After reading your data in, the next thing you need is to channel the data into the AutoML Orchestrator, as in Figure 1 below (in this example, three input datasets are first joined together and then sent into AutoML).
Figure 1. Example of AutoML-generating workflow
The AutoML Orchestrator is a MOD that contains in-built logic to generate a number of workflows. It needs some generic directions, such as the hostname and port of the Team Studio installation (i.e. the URL of the site you are running Team Studio on), login credentials, the name of the target (dependent) column and some information about the format of the input dataset (this needs to be checked carefully, as it depends on the output format of the last operator before the Orchestrator). You will also need to specify the output Workspace ID, that is the workspace into which all the workflows will be generated. Ideally, this will be a clean workspace, and it must be on the same Team Studio installation. It can be the same workspace where the generating workflow lives, as long as there are no pre-existing workflows with the same names as the ones that will be generated (see later for a complete list of these). The Workspace ID itself is a short number, the integer that comes after the hostname and port, and the #workspaces keyword in the Team Studio URL of the output workspace (which you will need to have created manually beforehand). Please refer to the AutoML Orchestrator documentation for further details.

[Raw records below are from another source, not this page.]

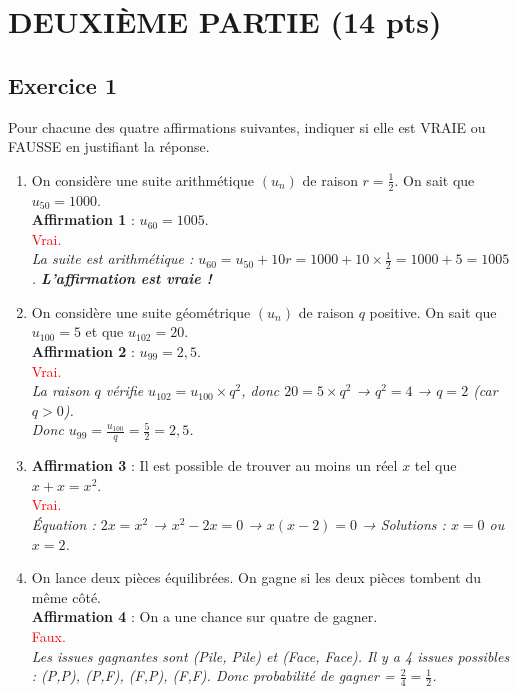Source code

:\documentclass[11pt,a4paper]{article}
\newcommand{\reponse}[1]{\textcolor{red}{#1}}
\begin{document}
\section*{DEUXIÈME PARTIE (14 pts)}

\subsection*{Exercice 1}
Pour chacune des quatre affirmations suivantes, indiquer si elle est VRAIE ou FAUSSE en justifiant la réponse.

\begin{enumerate}
    \item On considère une suite arithmétique $(u_n)$ de raison $r = \frac{1}{2}$. On sait que $u_{50} = 1000$. \\
    \textbf{Affirmation 1} : $u_{60} = 1005$. \\
    \reponse{Vrai.} \\
    \textit{La suite est arithmétique : $u_{60} = u_{50} + 10r = 1000 + 10 \times \frac{1}{2} = 1000 + 5 = 1005$. \textbf{L'affirmation est vraie !}}

    \item On considère une suite géométrique $(u_n)$ de raison $q$ positive. On sait que $u_{100} = 5$ et que $u_{102} = 20$. \\
    \textbf{Affirmation 2} : $u_{99} = 2,5$. \\
    \reponse{Vrai.} \\
    \textit{La raison $q$ vérifie $u_{102} = u_{100} \times q^2$, donc $20 = 5 \times q^2$ → $q^2 = 4$ → $q = 2$ (car $q > 0$). \\
    Donc $u_{99} = \frac{u_{100}}{q} = \frac{5}{2} = 2,5$.}

    \item \textbf{Affirmation 3} : Il est possible de trouver au moins un réel $x$ tel que $x + x = x^2$. \\
    \reponse{Vrai.} \\
    \textit{Équation : $2x = x^2$ → $x^2 - 2x = 0$ → $x(x - 2) = 0$ → Solutions : $x = 0$ ou $x = 2$.}

    \item On lance deux pièces équilibrées. On gagne si les deux pièces tombent du même côté. \\
    \textbf{Affirmation 4} : On a une chance sur quatre de gagner. \\
    \reponse{Faux.} \\
    \textit{Les issues gagnantes sont (Pile, Pile) et (Face, Face). Il y a 4 issues possibles : (P,P), (P,F), (F,P), (F,F). Donc probabilité de gagner = $\frac{2}{4} = \frac{1}{2}$.}
\end{enumerate}
\end{document}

There are new input options in version 1.2, related to the new capabilities of handling text variables. The first step in handling text is recognizing which variables do contain text. By default, AutoML applies an algorithm to detect text variables: the input parameter Automatic Text Column Detection is set to True. This automatic detection can be disabled by the user by setting it to False, then explicitly marking the columns to be recognised as text in User-defined Text columns. If automatic detection is set to False and no columns are marked, no categorical variable in the input dataset will be used as text.
Figure 2. Text columns Orchestrator parameters
Up to two columns can be used as text. It is important to note that each additional text variable (as we will explain later) will generate a potentially high number of extra columns when parsed, and consequently increase the requirements for memory and processing power when running AutoML.

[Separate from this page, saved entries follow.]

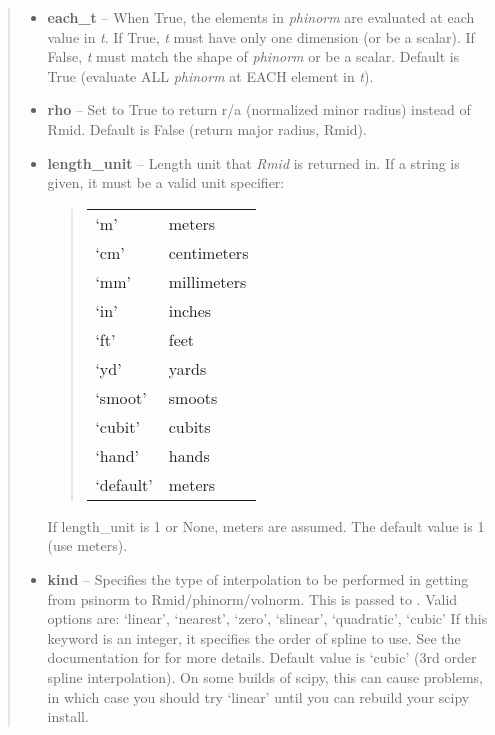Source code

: \documentclass[letterpaper,10pt,english]{sphinxmanual}
\begin{document}
\begin{fulllineitems}
\begin{fulllineitems}
\begin{quote}
\begin{description}
\begin{itemize}
\item {} 
\textbf{each\_t} -- When True, the elements in \emph{phinorm} are evaluated at
each value in \emph{t}. If True, \emph{t} must have only one dimension (or
be a scalar). If False, \emph{t} must match the shape of \emph{phinorm} or be
a scalar. Default is True (evaluate ALL \emph{phinorm} at EACH element in
\emph{t}).

\item {} 
\textbf{rho} -- Set to True to return r/a (normalized minor radius)
instead of Rmid. Default is False (return major radius, Rmid).

\item {} 
\textbf{length\_unit} -- 
Length unit that \emph{Rmid} is returned in.
If a string is given, it must be a valid unit specifier:
\begin{quote}

\begin{tabulary}{\linewidth}{|L|L|}
\hline

`m'
 & 
meters
\\

`cm'
 & 
centimeters
\\

`mm'
 & 
millimeters
\\

`in'
 & 
inches
\\

`ft'
 & 
feet
\\

`yd'
 & 
yards
\\

`smoot'
 & 
smoots
\\

`cubit'
 & 
cubits
\\

`hand'
 & 
hands
\\

`default'
 & 
meters
\\
\hline\end{tabulary}

\end{quote}

If length\_unit is 1 or None, meters are assumed. The default
value is 1 (use meters).


\item {} 
\textbf{kind} -- Specifies the type of
interpolation to be performed in getting from psinorm to
Rmid/phinorm/volnorm. This is passed to
. Valid options are:
`linear', `nearest', `zero', `slinear', `quadratic', `cubic'
If this keyword is an integer, it specifies the order of spline
to use. See the documentation for  for more
details. Default value is `cubic' (3rd order spline
interpolation). On some builds of scipy, this can cause problems,
in which case you should try `linear' until you can rebuild your
scipy install.


\end{itemize}
\end{description}
\end{quote}
\end{fulllineitems}
\end{fulllineitems}
\end{document}
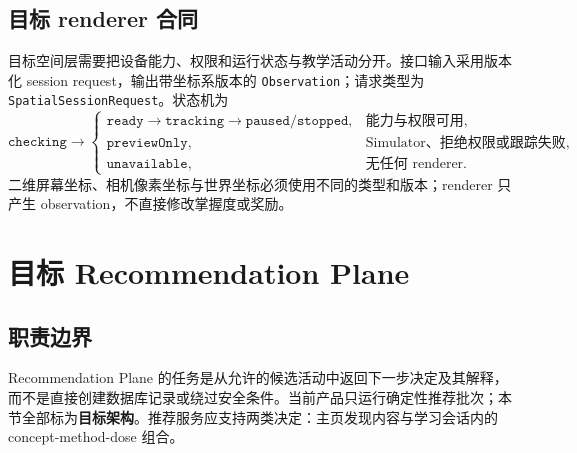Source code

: \documentclass[11pt,a4paper,fontset=none]{ctexart}
\newcommand{\code}[1]{\begingroup\urlstyle{tt}\nolinkurl{#1}\endgroup}
\newcommand{\target}{\textcolor{LumapTarget}{\textbf{目标架构}}}
\begin{document}
\subsection{目标 renderer 合同}
目标空间层需要把设备能力、权限和运行状态与教学活动分开。接口输入采用版本化 session request，输出带坐标系版本的 \code{Observation}；请求类型为 \texttt{SpatialSession}\allowbreak\texttt{Request}。状态机为
\begin{equation}
  \texttt{checking}\rightarrow
  \left\{
    \begin{array}{ll}
      \texttt{ready}\rightarrow\texttt{tracking}\rightarrow\texttt{paused/stopped}, & \text{能力与权限可用},\\
      \texttt{previewOnly}, & \text{Simulator、拒绝权限或跟踪失败},\\
      \texttt{unavailable}, & \text{无任何 renderer}.
    \end{array}
  \right.
\end{equation}
二维屏幕坐标、相机像素坐标与世界坐标必须使用不同的类型和版本；renderer 只产生 observation，不直接修改掌握度或奖励。

\section{目标 Recommendation Plane}
\label{sec:recommendation}

\subsection{职责边界}
Recommendation Plane 的任务是从允许的候选活动中返回下一步决定及其解释，而不是直接创建数据库记录或绕过安全条件。当前产品只运行确定性推荐批次；本节全部标为\target。推荐服务应支持两类决定：主页发现内容与学习会话内的 concept-method-dose 组合。
\end{document}
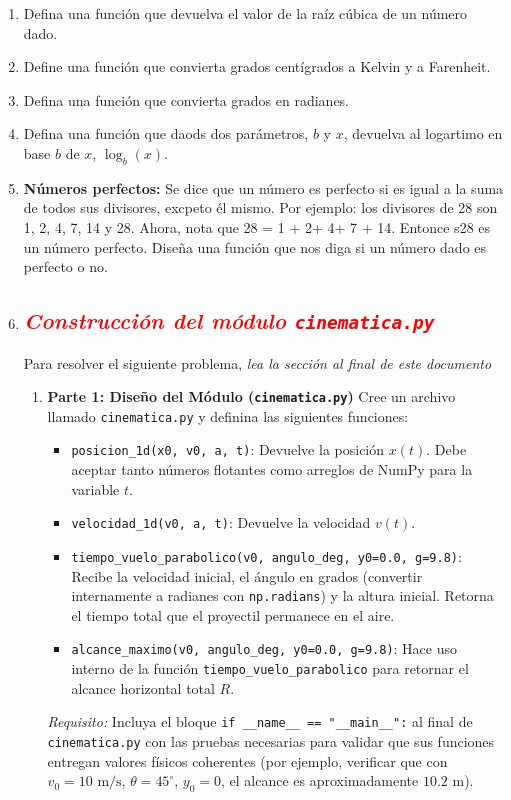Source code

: \documentclass[12pt]{article}
\begin{document}
\begin{problemas}[]
\begin{enumerate}[leftmargin=*]

\item Defina una función que devuelva el valor de la
raíz cúbica de un número dado.
\item Define una función que convierta grados centígrados
a Kelvin y a Farenheit. 
\item Defina una función que convierta grados en radianes.
\item Defina una función que daods dos parámetros, $b$ y $x$,
devuelva al logartimo en base $b$ de $x$, $\log_b(x)$. 
\item \textbf{Números perfectos:}
Se dice que un número es perfecto si es igual a la suma
de todos sus divisores, excpeto él mismo. Por ejemplo:
los divisores de 28 son 1, 2, 4, 7, 14 y 28. 
Ahora, nota que 28 = 1 + 2+ 4+ 7 + 14. Entonce s28 
es un número perfecto. Diseña una función que nos
diga si un número dado es perfecto o no.

\item \subsection*{\textcolor{red}{\textit{Construcción del módulo \texttt{cinematica.py}}}}

Para resolver el siguiente problema, 
\textit{lea la sección al final de este documento}

\begin{enumerate}
    \item \textbf{Parte 1: Diseño del Módulo (\texttt{cinematica.py})}
    Cree un archivo llamado \texttt{cinematica.py} y definina 
    las siguientes funciones:
    \begin{itemize}
        \item \lstinline|posicion_1d(x0, v0, a, t)|: Devuelve la posición $x(t)$. 
        Debe aceptar tanto números flotantes como arreglos de \textsf{NumPy} para 
        la variable $t$.
        \item \lstinline|velocidad_1d(v0, a, t)|: Devuelve la velocidad $v(t)$.
        \item \lstinline|tiempo_vuelo_parabolico(v0, angulo_deg, y0=0.0, g=9.8)|: 
        Recibe la velocidad inicial, el ángulo en grados (convertir internamente a radianes 
        con \lstinline|np.radians|) y la altura inicial. 
        Retorna el tiempo total que el proyectil permanece en el aire.
        \item \lstinline|alcance_maximo(v0, angulo_deg, y0=0.0, g=9.8)|: Hace uso interno de la función \lstinline|tiempo_vuelo_parabolico| para retornar el alcance horizontal total $R$.
    \end{itemize}
    \textit{Requisito:} Incluya el bloque \lstinline|if __name__ == "__main__":| al final 
    de \texttt{cinematica.py} con las pruebas necesarias para validar que sus funciones 
    entregan valores físicos coherentes 
    (por ejemplo, verificar que con $v_0 = 10\text{ m/s}$, 
    $\theta = 45^\circ$, $y_0 = 0$, el alcance es aproximadamente $10.2\text{ m}$).


\end{enumerate}
\end{enumerate}
\end{problemas}
\end{document}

The AutoML Orchestrator has options to generate a 'Shallow' or a 'Deep' AutoML. This choice controls the extent of the hyper-parameter search during the predictive modelling phase. A shallow search is quicker and gives a good initial idea of the most suitable model. A deep search will normally provide more accurate models, at the cost of being slower. All generated default values are visible as input parameters of the specific operators.

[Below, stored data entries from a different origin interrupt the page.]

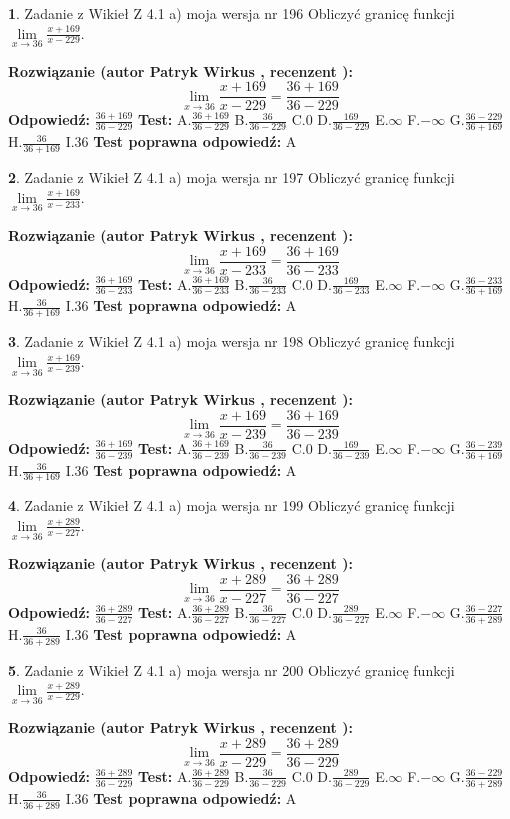 \documentclass[12pt, a4paper]{article}
\theoremstyle{definition} %
\newtheorem{zad}{}
\newcommand{\zadStart}[1]{\begin{zad}#1\newline}
\newcommand{\zadStop}{\end{zad}}
\newcommand{\rozwStart}[2]{\noindent \textbf{Rozwiązanie (autor #1 , recenzent #2): }\newline}
\newcommand{\rozwStop}{\newline}
\newcommand{\odpStart}{\noindent \textbf{Odpowiedź:}\newline}
\newcommand{\odpStop}{\newline}
\newcommand{\testStart}{\noindent \textbf{Test:}\newline}
\newcommand{\testStop}{\newline}
\newcommand{\kluczStart}{\noindent \textbf{Test poprawna odpowiedź:}\newline}
\newcommand{\kluczStop}{\newline}
\begin{document}
\zadStart{Zadanie z Wikieł Z 4.1 a) moja wersja nr 196}
Obliczyć granicę funkcji $\lim\limits_{x\to36}\frac{x+169}{x-229}$.
\zadStop
\rozwStart{Patryk Wirkus}{}
$$\lim\limits_{x\to36}\frac{x+169}{x-229} = \frac{36+169}{36-229}$$
\rozwStop
\odpStart
$\frac{36+169}{36-229}$
\odpStop
\testStart
A.$\frac{36+169}{36-229}$
B.$\frac{36}{36-229}$
C.$0$
D.$\frac{169}{36-229}$
E.$\infty$
F.$-\infty$
G.$\frac{36-229}{36+169}$
H.$\frac{36}{36+169}$
I.$36$
\testStop
\kluczStart
A
\kluczStop



\zadStart{Zadanie z Wikieł Z 4.1 a) moja wersja nr 197}
Obliczyć granicę funkcji $\lim\limits_{x\to36}\frac{x+169}{x-233}$.
\zadStop
\rozwStart{Patryk Wirkus}{}
$$\lim\limits_{x\to36}\frac{x+169}{x-233} = \frac{36+169}{36-233}$$
\rozwStop
\odpStart
$\frac{36+169}{36-233}$
\odpStop
\testStart
A.$\frac{36+169}{36-233}$
B.$\frac{36}{36-233}$
C.$0$
D.$\frac{169}{36-233}$
E.$\infty$
F.$-\infty$
G.$\frac{36-233}{36+169}$
H.$\frac{36}{36+169}$
I.$36$
\testStop
\kluczStart
A
\kluczStop



\zadStart{Zadanie z Wikieł Z 4.1 a) moja wersja nr 198}
Obliczyć granicę funkcji $\lim\limits_{x\to36}\frac{x+169}{x-239}$.
\zadStop
\rozwStart{Patryk Wirkus}{}
$$\lim\limits_{x\to36}\frac{x+169}{x-239} = \frac{36+169}{36-239}$$
\rozwStop
\odpStart
$\frac{36+169}{36-239}$
\odpStop
\testStart
A.$\frac{36+169}{36-239}$
B.$\frac{36}{36-239}$
C.$0$
D.$\frac{169}{36-239}$
E.$\infty$
F.$-\infty$
G.$\frac{36-239}{36+169}$
H.$\frac{36}{36+169}$
I.$36$
\testStop
\kluczStart
A
\kluczStop



\zadStart{Zadanie z Wikieł Z 4.1 a) moja wersja nr 199}
Obliczyć granicę funkcji $\lim\limits_{x\to36}\frac{x+289}{x-227}$.
\zadStop
\rozwStart{Patryk Wirkus}{}
$$\lim\limits_{x\to36}\frac{x+289}{x-227} = \frac{36+289}{36-227}$$
\rozwStop
\odpStart
$\frac{36+289}{36-227}$
\odpStop
\testStart
A.$\frac{36+289}{36-227}$
B.$\frac{36}{36-227}$
C.$0$
D.$\frac{289}{36-227}$
E.$\infty$
F.$-\infty$
G.$\frac{36-227}{36+289}$
H.$\frac{36}{36+289}$
I.$36$
\testStop
\kluczStart
A
\kluczStop



\zadStart{Zadanie z Wikieł Z 4.1 a) moja wersja nr 200}
Obliczyć granicę funkcji $\lim\limits_{x\to36}\frac{x+289}{x-229}$.
\zadStop
\rozwStart{Patryk Wirkus}{}
$$\lim\limits_{x\to36}\frac{x+289}{x-229} = \frac{36+289}{36-229}$$
\rozwStop
\odpStart
$\frac{36+289}{36-229}$
\odpStop
\testStart
A.$\frac{36+289}{36-229}$
B.$\frac{36}{36-229}$
C.$0$
D.$\frac{289}{36-229}$
E.$\infty$
F.$-\infty$
G.$\frac{36-229}{36+289}$
H.$\frac{36}{36+289}$
I.$36$
\testStop
\kluczStart
A
\kluczStop
\end{document}
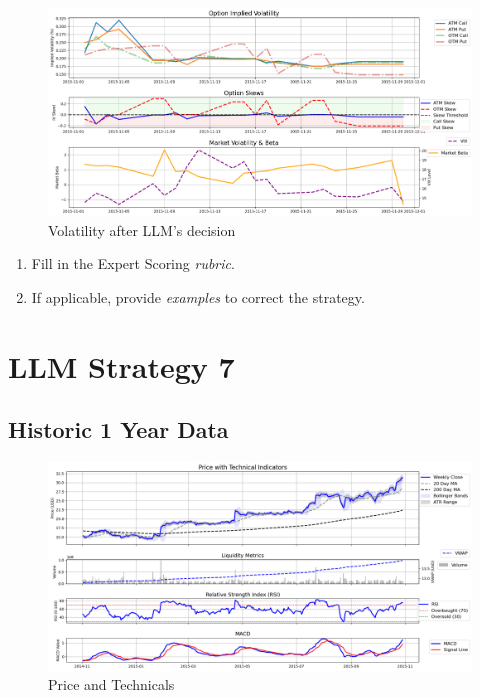 \documentclass[8pt]{scrartcl}
\begin{document}
\begin{figure}[H]
    \centering
    \includegraphics[width=1\linewidth]{judge_reviews/MSFT_M_gpt-4o-mini/2015-11-01/llm_Market_Volatility_&_Beta.png}
    \caption{Volatility after LLM's decision}
\end{figure}

\begin{tcolorbox}[colback=blue!10, colframe=blue!60, title=\textbf{TASKS}, sharp corners=southwest]
\begin{enumerate}
    \item Fill in the Expert Scoring \textit{rubric}.
    \item If applicable, provide \textit{examples} to correct the strategy.
\end{enumerate}
\end{tcolorbox}
\newpage


\section*{LLM Strategy 7}
\label{app:s7}
\subsection*{Historic 1 Year Data}

\begin{figure}[H]
    \centering
    \includegraphics[width=1\linewidth]{judge_reviews/AMZN_M_gpt-4o-mini/2015-11-01/judge_Price_with_Technical_Indicators.png}
    \caption{Price and Technicals}
\end{figure}
\end{document}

When the AutoML Orchestrator runs, visual workflows are generated and written into the output workspace. Workflows for model training are generated and run on the fly by the Orchestrator. They are run in sequence, as the output of one workflow becomes the input for the next one. Their names reflect the different phases of the process and are, in order: Target Learning, Data Preparation, (optionally, Text Feature Engineering when handling text variables), Feature Engineering, Feature Selection, and Modeling. In addition, two workflows are created but not run by the Orchestrator: Scoring and Explainability. The former can be used to apply the winning model to new datasets; the latter provides input to the Spotfire model explainability template that visualizes the results. Other artefacts that are not visual workflows are generated into the workspace. Shown in Figure 3 are the workfiles generated during orchestration and the top exported models, in Team Studio's Analytics Model (.am) format. Additional workfiles are generated by the Explainability workflow when this is run. See following Sections for details. Note that in Figure 3, the first one (AutoML Generate) is actually the generating workflow, containing the Orchestrator.
Figure 3. Typical workfiles generated into the output workspace
The Target Learning workflow checks that the variable declared as target contains the expected number of unique values, and stops the orchestration if more than two distinct values are found. It expects the input dataset in the declared format (see Orchestrator input parameters Upstream File Type and Delimiter) and will output an error if the actual format is not consistent with those values. From version 1.2, if automatic text detection was selected, it also calculates statistics on every categorical variable.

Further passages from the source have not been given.